■ **HOW TO COMPLETE THIS TASK**: Write out the entries below exactly, from the first line to the one with "7. delete all complete", both ends included.

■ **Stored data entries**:
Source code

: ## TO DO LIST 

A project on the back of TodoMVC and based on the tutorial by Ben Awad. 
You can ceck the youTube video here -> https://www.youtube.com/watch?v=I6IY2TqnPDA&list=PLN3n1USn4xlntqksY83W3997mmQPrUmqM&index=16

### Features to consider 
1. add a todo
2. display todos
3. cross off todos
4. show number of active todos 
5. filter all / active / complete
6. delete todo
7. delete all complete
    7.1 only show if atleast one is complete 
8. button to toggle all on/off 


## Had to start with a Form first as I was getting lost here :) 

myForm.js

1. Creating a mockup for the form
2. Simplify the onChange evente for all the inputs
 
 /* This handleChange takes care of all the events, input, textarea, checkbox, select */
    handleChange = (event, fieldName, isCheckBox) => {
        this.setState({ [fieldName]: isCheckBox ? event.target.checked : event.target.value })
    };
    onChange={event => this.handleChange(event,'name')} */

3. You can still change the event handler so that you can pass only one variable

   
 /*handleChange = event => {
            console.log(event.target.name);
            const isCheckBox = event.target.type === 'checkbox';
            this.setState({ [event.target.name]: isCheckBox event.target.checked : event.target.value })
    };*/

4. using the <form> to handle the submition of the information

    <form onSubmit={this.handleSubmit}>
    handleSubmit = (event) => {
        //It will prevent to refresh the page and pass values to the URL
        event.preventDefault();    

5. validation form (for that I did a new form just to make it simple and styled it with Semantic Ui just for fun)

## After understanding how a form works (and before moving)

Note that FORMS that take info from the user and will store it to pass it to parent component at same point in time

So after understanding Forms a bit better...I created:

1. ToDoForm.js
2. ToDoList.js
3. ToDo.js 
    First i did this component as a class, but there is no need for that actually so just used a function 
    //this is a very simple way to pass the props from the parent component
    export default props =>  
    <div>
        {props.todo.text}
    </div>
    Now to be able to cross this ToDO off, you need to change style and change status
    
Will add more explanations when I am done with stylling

■ **EXPECTED ANSWER**:
Source code

: ## TO DO LIST 

A project on the back of TodoMVC and based on the tutorial by Ben Awad. 
You can ceck the youTube video here -> https://www.youtube.com/watch?v=I6IY2TqnPDA&list=PLN3n1USn4xlntqksY83W3997mmQPrUmqM&index=16

### Features to consider 
1. add a todo
2. display todos
3. cross off todos
4. show number of active todos 
5. filter all / active / complete
6. delete todo
7. delete all complete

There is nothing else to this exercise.